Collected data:
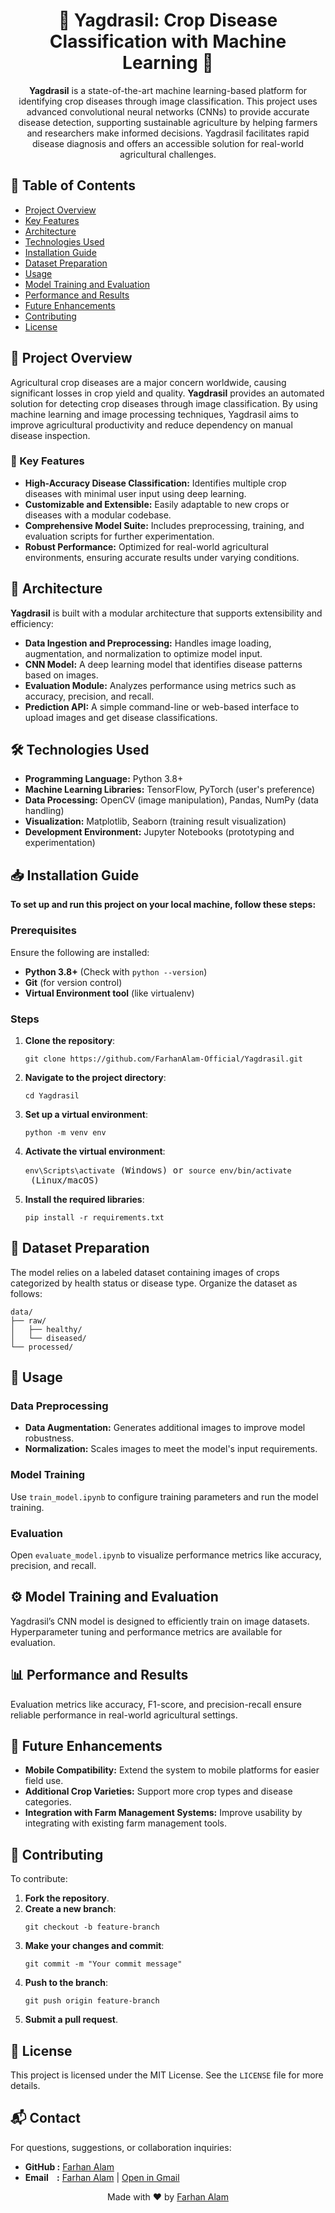 <h1 align="center">🌱 Yagdrasil: Crop Disease Classification with Machine Learning 🌱</h1>

<p align="center">
  <strong>Yagdrasil</strong> is a state-of-the-art machine learning-based platform for identifying crop diseases through image classification. This project uses advanced convolutional neural networks (CNNs) to provide accurate disease detection, supporting sustainable agriculture by helping farmers and researchers make informed decisions. Yagdrasil facilitates rapid disease diagnosis and offers an accessible solution for real-world agricultural challenges.
</p>

<h2>📑 Table of Contents</h2>
<ul>
    <li><a href="#project-overview">Project Overview</a></li>
    <li><a href="#key-features">Key Features</a></li>
    <li><a href="#architecture">Architecture</a></li>
    <li><a href="#technologies-used">Technologies Used</a></li>
    <li><a href="#installation-guide">Installation Guide</a></li>
    <li><a href="#dataset-preparation">Dataset Preparation</a></li>
    <li><a href="#usage">Usage</a></li>
    <li><a href="#model-training-and-evaluation">Model Training and Evaluation</a></li>
    <li><a href="#performance-and-results">Performance and Results</a></li>
    <li><a href="#future-enhancements">Future Enhancements</a></li>
    <li><a href="#contributing">Contributing</a></li>
    <li><a href="#license">License</a></li>
</ul>

<h2 id="project-overview">📝 Project Overview</h2>

<p>Agricultural crop diseases are a major concern worldwide, causing significant losses in crop yield and quality. <strong>Yagdrasil</strong> provides an automated solution for detecting crop diseases through image classification. By using machine learning and image processing techniques, Yagdrasil aims to improve agricultural productivity and reduce dependency on manual disease inspection.</p>

<h3 id="key-features">🌟 Key Features</h3>
<ul>
    <li><strong>High-Accuracy Disease Classification:</strong> Identifies multiple crop diseases with minimal user input using deep learning.</li>
    <li><strong>Customizable and Extensible:</strong> Easily adaptable to new crops or diseases with a modular codebase.</li>
    <li><strong>Comprehensive Model Suite:</strong> Includes preprocessing, training, and evaluation scripts for further experimentation.</li>
    <li><strong>Robust Performance:</strong> Optimized for real-world agricultural environments, ensuring accurate results under varying conditions.</li>
</ul>

<h2 id="architecture">🧩 Architecture</h2>

<p><strong>Yagdrasil</strong> is built with a modular architecture that supports extensibility and efficiency:</p>
<ul>
    <li><strong>Data Ingestion and Preprocessing:</strong> Handles image loading, augmentation, and normalization to optimize model input.</li>
    <li><strong>CNN Model:</strong> A deep learning model that identifies disease patterns based on images.</li>
    <li><strong>Evaluation Module:</strong> Analyzes performance using metrics such as accuracy, precision, and recall.</li>
    <li><strong>Prediction API:</strong> A simple command-line or web-based interface to upload images and get disease classifications.</li>
</ul>

<h2 id="technologies-used">🛠️ Technologies Used</h2>

<ul>
    <li><strong>Programming Language:</strong> Python 3.8+</li>
    <li><strong>Machine Learning Libraries:</strong> TensorFlow, PyTorch (user's preference)</li>
    <li><strong>Data Processing:</strong> OpenCV (image manipulation), Pandas, NumPy (data handling)</li>
    <li><strong>Visualization:</strong> Matplotlib, Seaborn (training result visualization)</li>
    <li><strong>Development Environment:</strong> Jupyter Notebooks (prototyping and experimentation)</li>
</ul>

<h2 id="installation-guide">📥 Installation Guide</h2>

<p><strong>To set up and run this project on your local machine, follow these steps:</strong></p>

<h3>Prerequisites</h3>
<p>Ensure the following are installed:</p>
<ul>
    <li><strong>Python 3.8+</strong> (Check with <code>python --version</code>)</li>
    <li><strong>Git</strong> (for version control)</li>
    <li><strong>Virtual Environment tool</strong> (like virtualenv)</li>
</ul>

<h3>Steps</h3>
<ol>
    <li><strong>Clone the repository</strong>:
        <pre><code>git clone https://github.com/FarhanAlam-Official/Yagdrasil.git</code></pre>
    </li>
    <li><strong>Navigate to the project directory</strong>:
        <pre><code>cd Yagdrasil</code></pre>
    </li>
    <li><strong>Set up a virtual environment</strong>:
        <pre><code>python -m venv env</code></pre>
    </li>
    <li><strong>Activate the virtual environment</strong>:
        <pre><code>env\Scripts\activate</code> (Windows) or <code>source env/bin/activate</code> (Linux/macOS)</pre>
    </li>
    <li><strong>Install the required libraries</strong>:
        <pre><code>pip install -r requirements.txt</code></pre>
    </li>
</ol>

<h2 id="dataset-preparation">📂 Dataset Preparation</h2>

<p>The model relies on a labeled dataset containing images of crops categorized by health status or disease type. Organize the dataset as follows:</p>
<pre><code>data/
├── raw/
│   ├── healthy/
│   └── diseased/
└── processed/
</code></pre>

<h2 id="usage">🔧 Usage</h2>

<h3>Data Preprocessing</h3>
<ul>
    <li><strong>Data Augmentation:</strong> Generates additional images to improve model robustness.</li>
    <li><strong>Normalization:</strong> Scales images to meet the model's input requirements.</li>
</ul>

<h3>Model Training</h3>
<p>Use <code>train_model.ipynb</code> to configure training parameters and run the model training.</p>

<h3>Evaluation</h3>
<p>Open <code>evaluate_model.ipynb</code> to visualize performance metrics like accuracy, precision, and recall.</p>

<h2 id="model-training-and-evaluation">⚙️ Model Training and Evaluation</h2>

<p>Yagdrasil’s CNN model is designed to efficiently train on image datasets. Hyperparameter tuning and performance metrics are available for evaluation.</p>

<h2 id="performance-and-results">📊 Performance and Results</h2>

<p>Evaluation metrics like accuracy, F1-score, and precision-recall ensure reliable performance in real-world agricultural settings.</p>

<h2 id="future-enhancements">🔮 Future Enhancements</h2>

<ul>
    <li><strong>Mobile Compatibility:</strong> Extend the system to mobile platforms for easier field use.</li>
    <li><strong>Additional Crop Varieties:</strong> Support more crop types and disease categories.</li>
    <li><strong>Integration with Farm Management Systems:</strong> Improve usability by integrating with existing farm management tools.</li>
</ul>

<h2 id="contributing">🤝 Contributing</h2>

<p>To contribute:</p>
<ol>
    <li><strong>Fork the repository</strong>.</li>
    <li><strong>Create a new branch</strong>: <pre><code>git checkout -b feature-branch</code></pre></li>
    <li><strong>Make your changes and commit</strong>: <pre><code>git commit -m "Your commit message"</code></pre></li>
    <li><strong>Push to the branch</strong>: <pre><code>git push origin feature-branch</code></pre></li>
    <li><strong>Submit a pull request</strong>.</li>
</ol>

<h2 id="license">📜 License</h2>

<p>This project is licensed under the MIT License. See the <code>LICENSE</code> file for more details.</p>

<h2 id="contact">📬 Contact</h2>
<p>For questions, suggestions, or collaboration inquiries:</p>
<ul>
    <li><strong>GitHub :</strong> <a href="https://github.com/FarhanAlam-Official" target="_blank">Farhan Alam</a></li>
    <li><strong>Email &nbsp; &nbsp;:</strong> <a href="mailto:thefarhanalam01@gmail.com">Farhan Alam</a> | <a href="https://mail.google.com/mail/?view=cm&fs=1&to=thefarhanalam01@gmail.com" target="_blank">Open in Gmail</a></li>
</ul>

<p align="center">Made with ❤️ by <a href="https://github.com/FarhanAlam-Official">Farhan Alam</a></p>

Problem description: In this exercise, set down all of the data exactly, without the pictures.

Result of the task:
 <h1 align="center">🌱 Yagdrasil: Crop Disease Classification with Machine Learning 🌱</h1>

<p align="center">
  <strong>Yagdrasil</strong> is a state-of-the-art machine learning-based platform for identifying crop diseases through image classification. This project uses advanced convolutional neural networks (CNNs) to provide accurate disease detection, supporting sustainable agriculture by helping farmers and researchers make informed decisions. Yagdrasil facilitates rapid disease diagnosis and offers an accessible solution for real-world agricultural challenges.
</p>

<h2>📑 Table of Contents</h2>
<ul>
    <li><a href="#project-overview">Project Overview</a></li>
    <li><a href="#key-features">Key Features</a></li>
    <li><a href="#architecture">Architecture</a></li>
    <li><a href="#technologies-used">Technologies Used</a></li>
    <li><a href="#installation-guide">Installation Guide</a></li>
    <li><a href="#dataset-preparation">Dataset Preparation</a></li>
    <li><a href="#usage">Usage</a></li>
    <li><a href="#model-training-and-evaluation">Model Training and Evaluation</a></li>
    <li><a href="#performance-and-results">Performance and Results</a></li>
    <li><a href="#future-enhancements">Future Enhancements</a></li>
    <li><a href="#contributing">Contributing</a></li>
    <li><a href="#license">License</a></li>
</ul>

<h2 id="project-overview">📝 Project Overview</h2>

<p>Agricultural crop diseases are a major concern worldwide, causing significant losses in crop yield and quality. <strong>Yagdrasil</strong> provides an automated solution for detecting crop diseases through image classification. By using machine learning and image processing techniques, Yagdrasil aims to improve agricultural productivity and reduce dependency on manual disease inspection.</p>

<h3 id="key-features">🌟 Key Features</h3>
<ul>
    <li><strong>High-Accuracy Disease Classification:</strong> Identifies multiple crop diseases with minimal user input using deep learning.</li>
    <li><strong>Customizable and Extensible:</strong> Easily adaptable to new crops or diseases with a modular codebase.</li>
    <li><strong>Comprehensive Model Suite:</strong> Includes preprocessing, training, and evaluation scripts for further experimentation.</li>
    <li><strong>Robust Performance:</strong> Optimized for real-world agricultural environments, ensuring accurate results under varying conditions.</li>
</ul>

<h2 id="architecture">🧩 Architecture</h2>

<p><strong>Yagdrasil</strong> is built with a modular architecture that supports extensibility and efficiency:</p>
<ul>
    <li><strong>Data Ingestion and Preprocessing:</strong> Handles image loading, augmentation, and normalization to optimize model input.</li>
    <li><strong>CNN Model:</strong> A deep learning model that identifies disease patterns based on images.</li>
    <li><strong>Evaluation Module:</strong> Analyzes performance using metrics such as accuracy, precision, and recall.</li>
    <li><strong>Prediction API:</strong> A simple command-line or web-based interface to upload images and get disease classifications.</li>
</ul>

<h2 id="technologies-used">🛠️ Technologies Used</h2>

<ul>
    <li><strong>Programming Language:</strong> Python 3.8+</li>
    <li><strong>Machine Learning Libraries:</strong> TensorFlow, PyTorch (user's preference)</li>
    <li><strong>Data Processing:</strong> OpenCV (image manipulation), Pandas, NumPy (data handling)</li>
    <li><strong>Visualization:</strong> Matplotlib, Seaborn (training result visualization)</li>
    <li><strong>Development Environment:</strong> Jupyter Notebooks (prototyping and experimentation)</li>
</ul>

<h2 id="installation-guide">📥 Installation Guide</h2>

<p><strong>To set up and run this project on your local machine, follow these steps:</strong></p>

<h3>Prerequisites</h3>
<p>Ensure the following are installed:</p>
<ul>
    <li><strong>Python 3.8+</strong> (Check with <code>python --version</code>)</li>
    <li><strong>Git</strong> (for version control)</li>
    <li><strong>Virtual Environment tool</strong> (like virtualenv)</li>
</ul>

<h3>Steps</h3>
<ol>
    <li><strong>Clone the repository</strong>:
        <pre><code>git clone https://github.com/FarhanAlam-Official/Yagdrasil.git</code></pre>
    </li>
    <li><strong>Navigate to the project directory</strong>:
        <pre><code>cd Yagdrasil</code></pre>
    </li>
    <li><strong>Set up a virtual environment</strong>:
        <pre><code>python -m venv env</code></pre>
    </li>
    <li><strong>Activate the virtual environment</strong>:
        <pre><code>env\Scripts\activate</code> (Windows) or <code>source env/bin/activate</code> (Linux/macOS)</pre>
    </li>
    <li><strong>Install the required libraries</strong>:
        <pre><code>pip install -r requirements.txt</code></pre>
    </li>
</ol>

<h2 id="dataset-preparation">📂 Dataset Preparation</h2>

<p>The model relies on a labeled dataset containing images of crops categorized by health status or disease type. Organize the dataset as follows:</p>
<pre><code>data/
├── raw/
│   ├── healthy/
│   └── diseased/
└── processed/
</code></pre>

<h2 id="usage">🔧 Usage</h2>

<h3>Data Preprocessing</h3>
<ul>
    <li><strong>Data Augmentation:</strong> Generates additional images to improve model robustness.</li>
    <li><strong>Normalization:</strong> Scales images to meet the model's input requirements.</li>
</ul>

<h3>Model Training</h3>
<p>Use <code>train_model.ipynb</code> to configure training parameters and run the model training.</p>

<h3>Evaluation</h3>
<p>Open <code>evaluate_model.ipynb</code> to visualize performance metrics like accuracy, precision, and recall.</p>

<h2 id="model-training-and-evaluation">⚙️ Model Training and Evaluation</h2>

<p>Yagdrasil’s CNN model is designed to efficiently train on image datasets. Hyperparameter tuning and performance metrics are available for evaluation.</p>

<h2 id="performance-and-results">📊 Performance and Results</h2>

<p>Evaluation metrics like accuracy, F1-score, and precision-recall ensure reliable performance in real-world agricultural settings.</p>

<h2 id="future-enhancements">🔮 Future Enhancements</h2>

<ul>
    <li><strong>Mobile Compatibility:</strong> Extend the system to mobile platforms for easier field use.</li>
    <li><strong>Additional Crop Varieties:</strong> Support more crop types and disease categories.</li>
    <li><strong>Integration with Farm Management Systems:</strong> Improve usability by integrating with existing farm management tools.</li>
</ul>

<h2 id="contributing">🤝 Contributing</h2>

<p>To contribute:</p>
<ol>
    <li><strong>Fork the repository</strong>.</li>
    <li><strong>Create a new branch</strong>: <pre><code>git checkout -b feature-branch</code></pre></li>
    <li><strong>Make your changes and commit</strong>: <pre><code>git commit -m "Your commit message"</code></pre></li>
    <li><strong>Push to the branch</strong>: <pre><code>git push origin feature-branch</code></pre></li>
    <li><strong>Submit a pull request</strong>.</li>
</ol>

<h2 id="license">📜 License</h2>

<p>This project is licensed under the MIT License. See the <code>LICENSE</code> file for more details.</p>

<h2 id="contact">📬 Contact</h2>
<p>For questions, suggestions, or collaboration inquiries:</p>
<ul>
    <li><strong>GitHub :</strong> <a href="https://github.com/FarhanAlam-Official" target="_blank">Farhan Alam</a></li>
    <li><strong>Email &nbsp; &nbsp;:</strong> <a href="mailto:thefarhanalam01@gmail.com">Farhan Alam</a> | <a href="https://mail.google.com/mail/?view=cm&fs=1&to=thefarhanalam01@gmail.com" target="_blank">Open in Gmail</a></li>
</ul>

<p align="center">Made with ❤️ by <a href="https://github.com/FarhanAlam-Official">Farhan Alam</a></p>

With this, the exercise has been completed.